I got my first letter about a smear test through the door when I was 19. Selfishly and foolishly I ignored it. I was too embarrassed, too proud, too uneducated to know what to do about it. I did not know fully what a smear test entailed, nor why I would need one and most importantly I did not know what it could prevent.
Now, at 22-years-old, I understand how pivotal it is to go for your smear test. I also understand how lucky we are to have the opportunity/invitation to go for one – especially here in Scotland where the age for smear tests has increased to 25. If you are below the age of 25 you are not permitted to go for a smear test on the NHS (which needless to say I think is atrocious).

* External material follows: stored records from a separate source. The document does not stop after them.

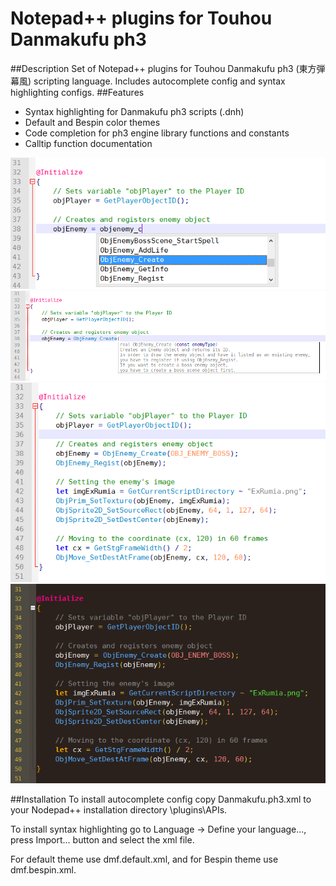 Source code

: # Notepad++ plugins for Touhou Danmakufu ph3
##Description
Set of Notepad++ plugins for Touhou Danmakufu ph3 (東方弾幕風) scripting language. Includes autocomplete config and syntax highlighting configs.
##Features
- Syntax highlighting for Danmakufu ph3 scripts (.dnh)
- Default and Bespin color themes
- Code completion for ph3 engine library functions and constants 
- Calltip function documentation

![Alt text](/screenshot/dmf-auto.png?raw=true "Autocomplete")
![Alt text](/screenshot/dmf-doc.png?raw=true "Calltip")
![Alt text](/screenshot/dmf-default.png?raw=true "Default theme")
![Alt text](/screenshot/dmf-bespin.png?raw=true "Bespin theme")

##Installation
To install autocomplete config copy Danmakufu.ph3.xml to your Nodepad++ installation directory \plugins\APIs.

To install syntax highlighting go to Language → Define your language..., press Import... button and select the xml file.

For default theme use dmf.default.xml, and for Bespin theme use dmf.bespin.xml.
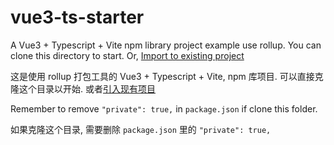 # vue3-ts-starter

A Vue3 + Typescript + Vite npm library project example use rollup. You can clone this directory to start. Or, [Import to existing project](../vue3-ts)

这是使用 rollup 打包工具的 Vue3 + Typescript + Vite, npm 库项目. 可以直接克隆这个目录以开始. 或者[引入现有项目](../vue3-ts)

Remember to remove `"private": true,` in `package.json` if clone this folder.

如果克隆这个目录, 需要删除 `package.json` 里的 `"private": true,`
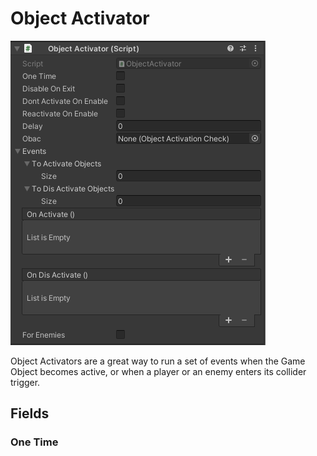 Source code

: # Object Activator

![Object Activator](../_images/object-activator.png)

Object Activators are a great way to run a set of events when the Game Object becomes active, or when a player or an enemy enters its collider trigger.

## Fields

### One Time
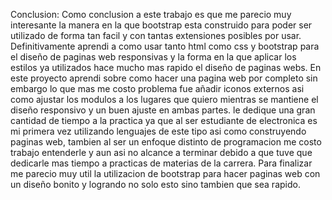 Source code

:Conclusion:
Como conclusion a este trabajo es que me parecio muy interesante la manera en la que bootstrap esta construido para poder ser utilizado de forma tan facil y con tantas extensiones posibles por usar. Definitivamente aprendi a como
usar tanto html como css y bootstrap para el diseño de paginas web responsivas y la forma en la que aplicar los estilos ya utilizados hace mucho mas rapido el diseño de paginas webs.
En este proyecto aprendi sobre como hacer una pagina web por completo sin embargo lo que mas me costo problema fue añadir iconos externos asi como ajustar los modulos a los lugares que quiero
mientras se mantiene el diseño responsivo y un buen ajuste en ambas partes. le dedique una gran cantidad de tiempo a la practica ya que al ser estudiante de electronica es mi primera vez utilizando lenguajes de este tipo asi como
construyendo paginas web, tambien al ser un enfoque distinto de programacion me costo trabajo entenderle y aun asi no alcance a terminar debido a que tuve que dedicarle mas tiempo a practicas de 
materias de la carrera.
Para finalizar me parecio muy util la utilizacion de bootstrap para hacer paginas web con un diseño bonito y logrando no solo esto sino tambien que sea rapido.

When I discovered this I was slightly worried: why had I been receiving letters from the NHS through the door encouraging me to go for one from the age of 19? I was annoyed at myself for not going before. My cousin, aged 24, has been eager to go for a smear test in her 20s as she sadly lost her mother to cervical cancer. Would you believe me if I told you that she is not allowed to get one until she turns 25? Surely she would be a priority. I have no idea how their system works but I do know that it is unfair – dangerous – and needs to be changed.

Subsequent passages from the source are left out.